ただ、いわゆる「教育」に関わるような(1)人づくりに限らず、(1)から(4)の全てに共通していることは、モンゴルの人々と「一緒に学ぶ」ことを通じて、「一緒に課題を発見し、解決策を導き出す。」という点です。

「一緒に学ぶ」というスタイルは、GNC発足当時から一貫したものです。
このスタイルを今は何より大切にしていますが、当初は幸か不幸か、そうせざるを得なかったという面が大きかったのです(今はそれが良かったと思っています。)。

今から約10年前、GNCはモンゴルでの植林事業から活動をスタートさせましたが、当時GNCにはその分野の専門家がいませんでした(今はいます!)。また、資金が潤沢にあったわけでもありません(今でもその点は変わりませんが・・・)。おカネも知識も無い、けれども「共存」を願う志だけはあるという状態でした。

そこで、現場の本当のニーズは何か、本当に役立つ活動は何かということを常に現場の人々と一緒に模索し、専門家を含め多くの方々の意見を聴き、学びながら活動するという今の「一緒に学ぶ」スタイルができあがりました。なお、「一緒に学ぶ」パートナーは様々ですが、とりわけ、ネットワークのリーダーとなり得る、志ある若い企業家や学生、教育者・研究者に期待しています。

「GNCは『共存』を目指し、信頼のネットワークを広げながら、動き続けたいと考えています。」とことあるごとに僕は言い続けています。「信頼のネットワーク」については以下のように考えています。

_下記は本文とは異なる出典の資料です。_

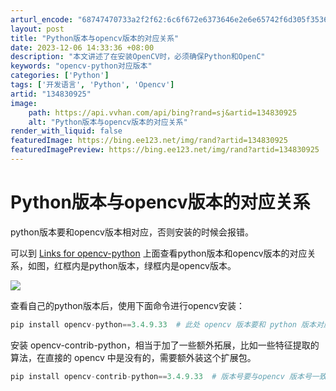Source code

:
```yaml
---
arturl_encode: "68747470733a2f2f62:6c6f672e6373646e2e6e65742f6d305f35363331323632392f:61727469636c652f64657461696c732f313334383330393235"
layout: post
title: "Python版本与opencv版本的对应关系"
date: 2023-12-06 14:33:36 +08:00
description: "本文讲述了在安装OpenCV时，必须确保Python和OpenC"
keywords: "opencv-python对应版本"
categories: ['Python']
tags: ['开发语言', 'Python', 'Opencv']
artid: "134830925"
image:
    path: https://api.vvhan.com/api/bing?rand=sj&artid=134830925
    alt: "Python版本与opencv版本的对应关系"
render_with_liquid: false
featuredImage: https://bing.ee123.net/img/rand?artid=134830925
featuredImagePreview: https://bing.ee123.net/img/rand?artid=134830925
---
```


# Python版本与opencv版本的对应关系

python版本要和opencv版本相对应，否则安装的时候会报错。

可以到
[Links for opencv-python](https://pypi.tuna.tsinghua.edu.cn/simple/opencv-python/ "Links for opencv-python")
上面查看python版本和opencv版本的对应关系，如图，红框内是python版本，绿框内是opencv版本。

![](https://i-blog.csdnimg.cn/blog_migrate/3f92f6c6cf5e07f5994b1c30f7a956f5.png)

查看自己的python版本后，使用下面命令进行opencv安装：

```python
pip install opencv-python==3.4.9.33  # 此处 opencv 版本要和 python 版本对应，否则报错
```

安装 opencv-contrib-python，相当于加了一些额外拓展，比如一些特征提取的算法，在直接的 opencv 中是没有的，需要额外装这个扩展包。

```python
pip install opencv-contrib-python==3.4.9.33  # 版本号要与opencv 版本号一致
```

信頼のネットワーク」とは、コミュニケーションを十分に取り合う関係であり、もっとはっきり言えば「一緒に学ぶ」関係だと考えます。ほのぼのとした仲良し関係では、けっしてありません。常に、切磋琢磨しあうような、ときには緊張感に満ちた関係なのです。

コミュニケーションを十分に取り合い、一緒に学びあうことにGNCはこだわってきました。そして、そうやって築き上げたネットワークが、今のGNCを支えています。その一つのうれしい成果が、GNCのモンゴル支部である「GNCモンゴル」の発足です。ウランバートルのオフィスはオープンしてから1年くらいたちますが、先ごろ、正式にモンゴル国内で法人登録が完了しました。スタッフは、代表のナスカさんをはじめ、ツォゴさん、ノヨさん、トプシンさん、アムガさんという、志も知識も行動力もある一騎当千の頼れる仲間です。

この4月から、いよいよ彼らの独自事業がスタートします。この日が来ることをずっと願ってきただけにうれしい気持ちでいっぱいです。と同時に本当の正念場もこれから来るのだと一段と気を引き締めています。